TACTICAL ROPE WORK IS IT OWN INDUSTRY AND VENUE!! It would not make sense to train a cave rescuer in a mountain rescue school, a fireman in a cave setting, or an arborist in a river or roof top. Yes, all the basic rigging physics and principles are the same, but the environment, tools, and conditions are very different. There is some overlap, but even the mental culture of the students is different. For most rope practitioners, gravity is your primary concern. When you introduce other environmental factors such as electricity, running chainsaws, or hostile suspects, this greatly aggravates the situation and the severity of any consequences. When tactical operators train ropes with industrial workers or fire service, the mindset of the course decouples the rope skills from the specific consequences the tactical practitioner will face, which is just training a mistake.

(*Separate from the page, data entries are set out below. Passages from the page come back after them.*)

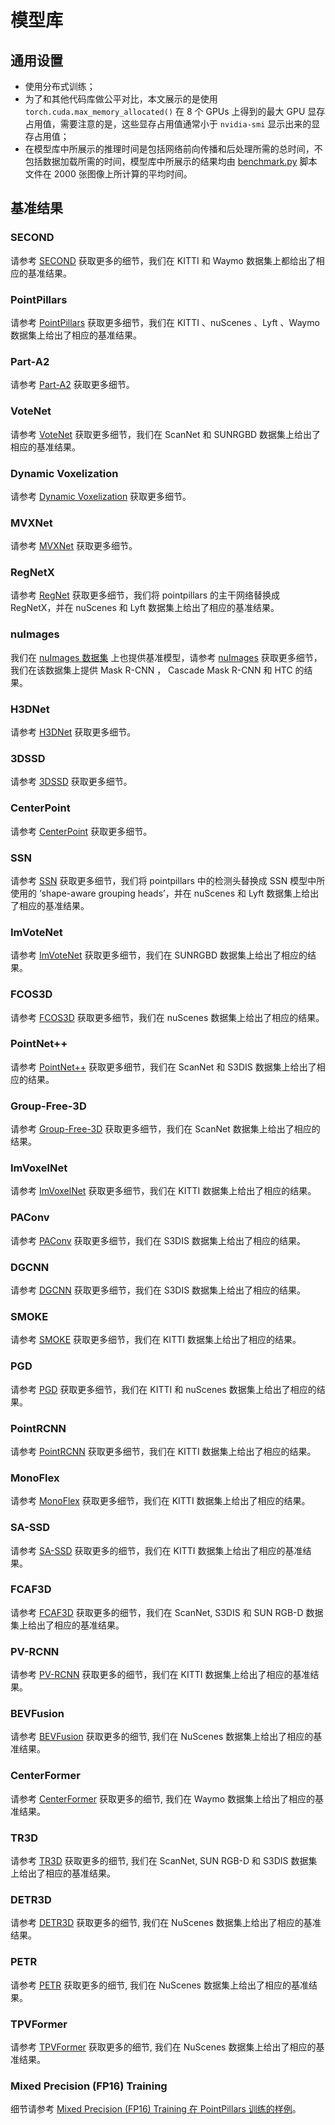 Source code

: # 模型库

## 通用设置

- 使用分布式训练；
- 为了和其他代码库做公平对比，本文展示的是使用 `torch.cuda.max_memory_allocated()` 在 8 个 GPUs 上得到的最大 GPU 显存占用值，需要注意的是，这些显存占用值通常小于 `nvidia-smi` 显示出来的显存占用值；
- 在模型库中所展示的推理时间是包括网络前向传播和后处理所需的总时间，不包括数据加载所需的时间，模型库中所展示的结果均由 [benchmark.py](https://github.com/open-mmlab/mmdetection/blob/master/tools/analysis_tools/benchmark.py) 脚本文件在 2000 张图像上所计算的平均时间。

## 基准结果

### SECOND

请参考 [SECOND](https://github.com/open-mmlab/mmdetection3d/blob/main/configs/second) 获取更多的细节，我们在 KITTI 和 Waymo 数据集上都给出了相应的基准结果。

### PointPillars

请参考 [PointPillars](https://github.com/open-mmlab/mmdetection3d/blob/main/configs/pointpillars) 获取更多细节，我们在 KITTI 、nuScenes 、Lyft 、Waymo 数据集上给出了相应的基准结果。

### Part-A2

请参考 [Part-A2](https://github.com/open-mmlab/mmdetection3d/blob/main/configs/parta2) 获取更多细节。

### VoteNet

请参考 [VoteNet](https://github.com/open-mmlab/mmdetection3d/blob/main/configs/votenet) 获取更多细节，我们在 ScanNet 和 SUNRGBD 数据集上给出了相应的基准结果。

### Dynamic Voxelization

请参考 [Dynamic Voxelization](https://github.com/open-mmlab/mmdetection3d/blob/main/configs/dynamic_voxelization) 获取更多细节。

### MVXNet

请参考 [MVXNet](https://github.com/open-mmlab/mmdetection3d/blob/main/configs/mvxnet) 获取更多细节。

### RegNetX

请参考 [RegNet](https://github.com/open-mmlab/mmdetection3d/blob/main/configs/regnet) 获取更多细节，我们将 pointpillars 的主干网络替换成 RegNetX，并在 nuScenes 和 Lyft 数据集上给出了相应的基准结果。

### nuImages

我们在 [nuImages 数据集](https://www.nuscenes.org/nuimages) 上也提供基准模型，请参考 [nuImages](https://github.com/open-mmlab/mmdetection3d/blob/main/configs/nuimages) 获取更多细节，我们在该数据集上提供 Mask R-CNN ， Cascade Mask R-CNN 和 HTC 的结果。

### H3DNet

请参考 [H3DNet](https://github.com/open-mmlab/mmdetection3d/blob/main/configs/h3dnet) 获取更多细节。

### 3DSSD

请参考 [3DSSD](https://github.com/open-mmlab/mmdetection3d/blob/main/configs/3dssd) 获取更多细节。

### CenterPoint

请参考 [CenterPoint](https://github.com/open-mmlab/mmdetection3d/blob/main/configs/centerpoint) 获取更多细节。

### SSN

请参考 [SSN](https://github.com/open-mmlab/mmdetection3d/blob/main/configs/ssn) 获取更多细节，我们将 pointpillars 中的检测头替换成 SSN 模型中所使用的 ‘shape-aware grouping heads’，并在 nuScenes 和 Lyft 数据集上给出了相应的基准结果。

### ImVoteNet

请参考 [ImVoteNet](https://github.com/open-mmlab/mmdetection3d/blob/main/configs/imvotenet) 获取更多细节，我们在 SUNRGBD 数据集上给出了相应的结果。

### FCOS3D

请参考 [FCOS3D](https://github.com/open-mmlab/mmdetection3d/blob/main/configs/fcos3d) 获取更多细节，我们在 nuScenes 数据集上给出了相应的结果。

### PointNet++

请参考 [PointNet++](https://github.com/open-mmlab/mmdetection3d/blob/main/configs/pointnet2) 获取更多细节，我们在 ScanNet 和 S3DIS 数据集上给出了相应的结果。

### Group-Free-3D

请参考 [Group-Free-3D](https://github.com/open-mmlab/mmdetection3d/blob/main/configs/groupfree3d) 获取更多细节，我们在 ScanNet 数据集上给出了相应的结果。

### ImVoxelNet

请参考 [ImVoxelNet](https://github.com/open-mmlab/mmdetection3d/blob/main/configs/imvoxelnet) 获取更多细节，我们在 KITTI 数据集上给出了相应的结果。

### PAConv

请参考 [PAConv](https://github.com/open-mmlab/mmdetection3d/blob/main/configs/paconv) 获取更多细节，我们在 S3DIS 数据集上给出了相应的结果。

### DGCNN

请参考 [DGCNN](https://github.com/open-mmlab/mmdetection3d/blob/main/configs/dgcnn) 获取更多细节，我们在 S3DIS 数据集上给出了相应的结果。

### SMOKE

请参考 [SMOKE](https://github.com/open-mmlab/mmdetection3d/blob/main/configs/smoke) 获取更多细节，我们在 KITTI 数据集上给出了相应的结果。

### PGD

请参考 [PGD](https://github.com/open-mmlab/mmdetection3d/blob/main/configs/pgd) 获取更多细节，我们在 KITTI 和 nuScenes 数据集上给出了相应的结果。

### PointRCNN

请参考 [PointRCNN](https://github.com/open-mmlab/mmdetection3d/blob/main/configs/point_rcnn) 获取更多细节，我们在 KITTI 数据集上给出了相应的结果。

### MonoFlex

请参考 [MonoFlex](https://github.com/open-mmlab/mmdetection3d/blob/main/configs/monoflex) 获取更多细节，我们在 KITTI 数据集上给出了相应的结果。

### SA-SSD

请参考 [SA-SSD](https://github.com/open-mmlab/mmdetection3d/blob/main/configs/sassd) 获取更多的细节，我们在 KITTI 数据集上给出了相应的基准结果。

### FCAF3D

请参考 [FCAF3D](https://github.com/open-mmlab/mmdetection3d/blob/main/configs/fcaf3d) 获取更多的细节，我们在 ScanNet, S3DIS 和 SUN RGB-D 数据集上给出了相应的基准结果。

### PV-RCNN

请参考 [PV-RCNN](https://github.com/open-mmlab/mmdetection3d/blob/dev-1.x/configs/pv_rcnn) 获取更多的细节，我们在 KITTI 数据集上给出了相应的基准结果。

### BEVFusion

请参考 [BEVFusion](https://github.com/open-mmlab/mmdetection3d/blob/dev-1.x/projects/BEVFusion) 获取更多的细节, 我们在 NuScenes 数据集上给出了相应的基准结果。

### CenterFormer

请参考 [CenterFormer](https://github.com/open-mmlab/mmdetection3d/blob/dev-1.x/projects/CenterFormer) 获取更多的细节, 我们在 Waymo 数据集上给出了相应的基准结果。

### TR3D

请参考 [TR3D](https://github.com/open-mmlab/mmdetection3d/blob/dev-1.x/projects/TR3D) 获取更多的细节, 我们在 ScanNet, SUN RGB-D 和 S3DIS 数据集上给出了相应的基准结果。

### DETR3D

请参考 [DETR3D](https://github.com/open-mmlab/mmdetection3d/blob/dev-1.x/projects/DETR3D) 获取更多的细节, 我们在 NuScenes 数据集上给出了相应的基准结果。

### PETR

请参考 [PETR](https://github.com/open-mmlab/mmdetection3d/blob/dev-1.x/projects/PETR) 获取更多的细节, 我们在 NuScenes 数据集上给出了相应的基准结果。

### TPVFormer

请参考 [TPVFormer](https://github.com/open-mmlab/mmdetection3d/blob/dev-1.x/projects/TPVFormer) 获取更多的细节, 我们在 NuScenes 数据集上给出了相应的基准结果。

### Mixed Precision (FP16) Training

细节请参考 [Mixed Precision (FP16) Training 在 PointPillars 训练的样例](https://github.com/open-mmlab/mmdetection3d/blob/main/configs/pointpillars/pointpillars_hv_fpn_sbn-all_8xb2-amp-2x_nus-3d.py)。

It is thus critical to have a full vertical rigging, mobility, and intervention program customized to the needs, environment, and use of force / departmental policies that govern every aspect of the operators actions. At Vertically Speaking we feel it is unwise to send tactical operators to conventional fire / rescue schools and then have the team try to “adapt” those skills to their environment and subsequently fit it into the departmental policies they operate under.
As such, Vertically Speaking offers a stand alone, three level core training program, for tactical officer operatons….as opposed to piggy backing on a catch all list of a tactical endorsements onto a conventional rope rescue qualification. We also offer an integrated course with aspects of all three levels as well as a basic Rappel Master course
As with all Vertically Speaking courses, content and techniques can be customized for the unique needs or environments of your team or unit.